Note: Calling AffineParallelOp::build will create the required region and block, and insert the required terminator. Parsing will also create the required region, block, and terminator, even when they are missing from the textual representation.

Example:

```
affine.parallel (%i, %j) = (0, 0) to (10, 10) step (1, 1) {
...
}
```

#### Operands:

`mapOperands`

: index

#### Attributes:

Attribute | MLIR Type | Description |
---|---|---|

`lowerBoundsMap` | `AffineMapAttr` | AffineMap attribute attribute |

`upperBoundsMap` | `AffineMapAttr` | AffineMap attribute attribute |

`steps` | `ArrayAttr` | 64-bit integer array attribute attribute |

#### Results:

### affine.prefetch (AffinePrefetchOp)

affine prefetch operation

#### Description:

The “affine.prefetch” op prefetches data from a memref location described with an affine subscript similar to affine.load, and has three attributes: a read/write specifier, a locality hint, and a cache type specifier as shown below:

affine.prefetch %0[%i, %j + 5], read, locality<3>, data : memref<400x400xi32>

The read/write specifier is either ‘read’ or ‘write’, the locality hint specifier ranges from locality<0> (no locality) to locality<3> (extremely local keep in cache).
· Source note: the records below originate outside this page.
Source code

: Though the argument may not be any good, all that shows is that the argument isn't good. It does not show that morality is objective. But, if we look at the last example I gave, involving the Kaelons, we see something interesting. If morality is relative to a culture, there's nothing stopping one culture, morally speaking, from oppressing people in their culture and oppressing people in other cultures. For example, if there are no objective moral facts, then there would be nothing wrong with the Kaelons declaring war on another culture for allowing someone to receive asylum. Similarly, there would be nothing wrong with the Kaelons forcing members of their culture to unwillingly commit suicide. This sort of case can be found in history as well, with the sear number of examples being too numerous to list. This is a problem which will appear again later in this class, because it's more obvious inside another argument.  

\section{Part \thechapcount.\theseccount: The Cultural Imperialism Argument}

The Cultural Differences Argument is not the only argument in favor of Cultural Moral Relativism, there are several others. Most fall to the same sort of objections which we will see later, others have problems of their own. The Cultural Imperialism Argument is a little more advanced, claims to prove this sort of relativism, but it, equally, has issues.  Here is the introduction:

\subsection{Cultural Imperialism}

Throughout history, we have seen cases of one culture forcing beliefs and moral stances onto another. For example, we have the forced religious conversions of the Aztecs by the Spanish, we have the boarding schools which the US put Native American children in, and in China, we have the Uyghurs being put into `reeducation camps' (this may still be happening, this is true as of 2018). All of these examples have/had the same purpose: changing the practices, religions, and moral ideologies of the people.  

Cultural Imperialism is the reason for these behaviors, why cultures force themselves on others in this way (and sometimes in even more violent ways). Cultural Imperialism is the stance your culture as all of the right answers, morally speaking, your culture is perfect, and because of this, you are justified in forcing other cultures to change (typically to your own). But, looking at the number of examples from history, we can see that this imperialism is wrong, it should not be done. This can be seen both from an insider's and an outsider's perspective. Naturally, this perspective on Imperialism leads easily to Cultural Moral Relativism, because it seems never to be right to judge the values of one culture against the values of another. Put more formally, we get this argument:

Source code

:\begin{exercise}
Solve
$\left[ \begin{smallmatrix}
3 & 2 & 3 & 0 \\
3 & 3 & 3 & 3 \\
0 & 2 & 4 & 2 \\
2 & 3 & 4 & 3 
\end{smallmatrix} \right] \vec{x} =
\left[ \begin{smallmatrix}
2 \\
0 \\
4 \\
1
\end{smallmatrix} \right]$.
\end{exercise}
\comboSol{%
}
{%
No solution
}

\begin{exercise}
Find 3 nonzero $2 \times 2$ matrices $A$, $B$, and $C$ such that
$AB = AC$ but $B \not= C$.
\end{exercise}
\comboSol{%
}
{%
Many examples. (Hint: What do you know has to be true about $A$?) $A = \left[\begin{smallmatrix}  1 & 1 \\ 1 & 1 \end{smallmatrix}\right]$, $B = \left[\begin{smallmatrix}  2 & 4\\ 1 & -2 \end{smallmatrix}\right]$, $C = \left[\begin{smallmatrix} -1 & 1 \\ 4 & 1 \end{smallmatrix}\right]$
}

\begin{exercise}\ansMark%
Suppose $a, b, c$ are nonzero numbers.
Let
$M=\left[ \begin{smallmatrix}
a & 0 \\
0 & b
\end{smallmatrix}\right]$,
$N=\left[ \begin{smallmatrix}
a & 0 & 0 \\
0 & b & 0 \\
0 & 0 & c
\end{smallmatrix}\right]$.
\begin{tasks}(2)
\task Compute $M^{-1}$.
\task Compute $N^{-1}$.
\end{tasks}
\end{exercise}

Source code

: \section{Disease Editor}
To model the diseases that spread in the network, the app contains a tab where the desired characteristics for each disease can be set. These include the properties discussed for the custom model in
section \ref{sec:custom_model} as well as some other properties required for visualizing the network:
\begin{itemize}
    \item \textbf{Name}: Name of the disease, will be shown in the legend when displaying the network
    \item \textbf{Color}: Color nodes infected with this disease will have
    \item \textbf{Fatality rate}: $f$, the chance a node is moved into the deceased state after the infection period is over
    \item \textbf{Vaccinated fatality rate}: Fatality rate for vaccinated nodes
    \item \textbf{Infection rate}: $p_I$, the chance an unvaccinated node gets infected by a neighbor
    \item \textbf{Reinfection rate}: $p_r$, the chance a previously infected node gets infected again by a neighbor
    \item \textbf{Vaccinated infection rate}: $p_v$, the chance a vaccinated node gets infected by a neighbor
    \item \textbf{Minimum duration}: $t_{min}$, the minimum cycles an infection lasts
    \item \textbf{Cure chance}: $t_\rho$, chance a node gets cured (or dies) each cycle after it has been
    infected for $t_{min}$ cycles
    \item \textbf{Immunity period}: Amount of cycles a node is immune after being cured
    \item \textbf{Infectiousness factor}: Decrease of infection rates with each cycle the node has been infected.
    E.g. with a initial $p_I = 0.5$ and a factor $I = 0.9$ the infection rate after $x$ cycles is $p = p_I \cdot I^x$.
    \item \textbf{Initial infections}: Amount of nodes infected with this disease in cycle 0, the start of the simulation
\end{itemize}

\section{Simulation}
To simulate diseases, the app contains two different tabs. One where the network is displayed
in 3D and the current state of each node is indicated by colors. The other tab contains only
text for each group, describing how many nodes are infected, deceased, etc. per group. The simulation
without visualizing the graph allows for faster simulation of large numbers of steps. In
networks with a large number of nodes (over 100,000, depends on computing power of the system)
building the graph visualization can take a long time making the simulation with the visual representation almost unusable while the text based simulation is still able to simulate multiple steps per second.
The cache type specifier is either ‘data’ or ‘instr’ and specifies whether the prefetch is performed on data cache or on instruction cache.

#### Operands:

`memref`

: memref of any type values`indices`

: index

#### Attributes:

Attribute | MLIR Type | Description |
---|---|---|

`isWrite` | `BoolAttr` | bool attribute attribute |

`localityHint` | `IntegerAttr` | 32-bit integer attribute whose minimum value is 0 whose maximum value is 3 attribute |

`isDataCache` | `BoolAttr` | bool attribute attribute |

#### Results:

### affine.terminator (AffineTerminatorOp)

affine terminator operation

#### Description:

Affine terminator is a special terminator operation for blocks inside affine loops and branches. It unconditionally transmits the control flow to the successor of the operation enclosing the region.

This operation does *not* have a custom syntax. However, affine control
operations omit the terminator in their custom syntax for brevity.